Women Done Having Children
PCOS has the most direct impact on women trying to have children, and while it often fades into the background as they age, women with PCOS have an increased risk of abnormal lipids, diabetes, hypertensive disorders and cardiovascular issues.
Now that her family is complete, Sastry says PCOS does not have a direct impact in her life, but it something that is in the background. "In the long term, I am very concerned about managing my weight and preventing the onset of Type II diabetes," she says. She also worries about her young daughter, given that it can be hereditary. "Best case scenario is that PCOS didn't get passed on to her, but if it does then I will definitely be focused on watching out for signs and symptoms early on, and figuring out how to help her manage through," she says.
The bad news is that you cannot cure PCOS. The good news is that PCOS is very treatable.
"There is a lot of anxiety that comes with PCOS, but there is also a lot of optimism," says Simon. "Almost anything that is going on with PCOS is treatable."
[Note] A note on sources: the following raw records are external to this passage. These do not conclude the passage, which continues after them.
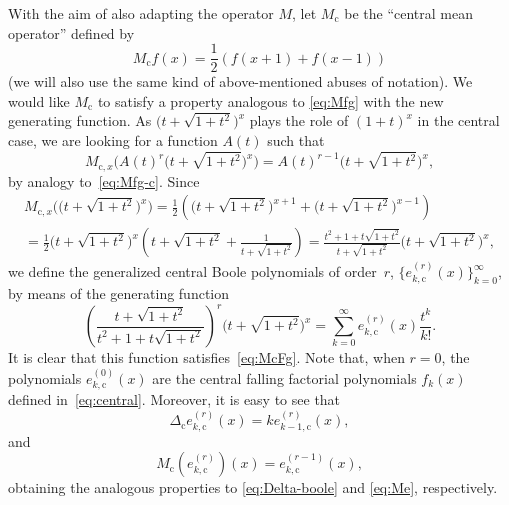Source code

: \documentclass[11pt]{article}
\theoremstyle{plain}
\theoremstyle{remark}
\numberwithin{equation}{section} %
\begin{document}
With the aim of also adapting the operator $M$, let $M_{\mathrm{c}}$ be the ``central mean operator'' defined by
\[
M_{\mathrm{c}}f(x) = \frac{1}{2}(f(x+1)+f(x-1))
\]
(we will also use the same kind of above-mentioned abuses of notation). We would like $M_{\mathrm{c}}$ to satisfy a property analogous to \eqref{eq:Mfg} with the new generating function. As $\big(t+\sqrt{1+t^2}\big)^x$ plays the role of $(1+t)^x$ in the central case, we are looking for a function $A(t)$ such that
\begin{equation}
\label{eq:McFg}
  M_{\mathrm{c},x}\big(A(t)^r\big(t+\sqrt{1+t^2}\big)^x\big) 
  = A(t)^{r-1}\big(t+\sqrt{1+t^2}\big)^x,
\end{equation}
by analogy to~\eqref{eq:Mfg-c}.
Since
\begin{multline}
\label{eq:McFg2}
  M_{\mathrm{c},x}\big(\big(t+\sqrt{1+t^2}\big)^x\big)
  = \frac{1}{2} \left(\big(t+\sqrt{1+t^2}\big)^{x+1} + \big(t+\sqrt{1+t^2}\big)^{x-1}\right) \\
  = \frac{1}{2} \big(t+\sqrt{1+t^2}\big)^x \left(t+\sqrt{1+t^2}+\frac{1}{t+\sqrt{1+t^2}}\right)
  = \frac{t^2+1+t\sqrt{1+t^2}}{t+\sqrt{1+t^2}} \big(t+\sqrt{1+t^2}\big)^x,
\end{multline}
we define the generalized central Boole polynomials of order~$r$, $\{e^{(r)}_{k,\mathrm{c}}(x)\}_{k=0}^{\infty}$, by means of the generating function
\begin{equation}
\label{eq:CBfg}
  \left(\frac{t+\sqrt{1+t^2}}{t^2+1+t\sqrt{1+t^2}}\right)^r \big(t+\sqrt{1+t^2}\big)^x
  = \sum_{k=0}^{\infty} e^{(r)}_{k,\mathrm{c}}(x)\frac{t^k}{k!}.
\end{equation}
It is clear that this function satisfies~\eqref{eq:McFg}. 
Note that, when $r=0$, the polynomials $e^{(0)}_{k,\mathrm{c}}(x)$ are the central falling factorial polynomials $f_k(x)$ defined in~\eqref{eq:central}.
Moreover, it is easy to see that
\begin{equation*}
  \Delta_{\mathrm{c}} e^{(r)}_{k,\mathrm{c}}(x) = ke^{(r)}_{k-1,\mathrm{c}}(x),
\end{equation*}
and
\begin{equation}
\label{eq:M-B-c}
  M_{\mathrm{c}}(e^{(r)}_{k,\mathrm{c}})(x) = e^{(r-1)}_{k,\mathrm{c}}(x),
\end{equation}
obtaining the analogous properties to \eqref{eq:Delta-boole} and \eqref{eq:Me}, respectively.
\end{document}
Often the first treatment option is life change and weight loss. "When a patient loses five to ten percent of her body weight, that can increase rate of spontaneous cycles," says Simon. She advises patients to engage in both cardiovascular exercise and work with weights. "Weights can have a huge impact," she explains, "Working muscles with weight increases glucose utilization. You can improve insulin sensitivity doing work outs even with light weights."
Sastry notes that she became pregnant with her first child without intervention, but that the pregnancy happened after she had lost weight. Not only does weight loss increase the chances of becoming pregnant, it can help counter the other on-going health concerns that come with PCOS. "I wish it had been underscored for me when I was first diagnosed how the PCOS impacted my overall health and well-being, and in particular the importance of diet and exercise for me in controlling PCOS," says Sastry.
Different medications have proven helpful, including the birth control pill to regulate the menstrual cycle, and Simon says that metformin, an insulin sensitizer, has shown results in helping women with PCOS. Also, Clomid can be used to help women with PCOS dealing with fertility.
Luk also says her patients have had success managing their PCOS well with alternative medicine.
With multiple treatment options available, the millions of women impacted by PCOS can not only manage it, they can thrive.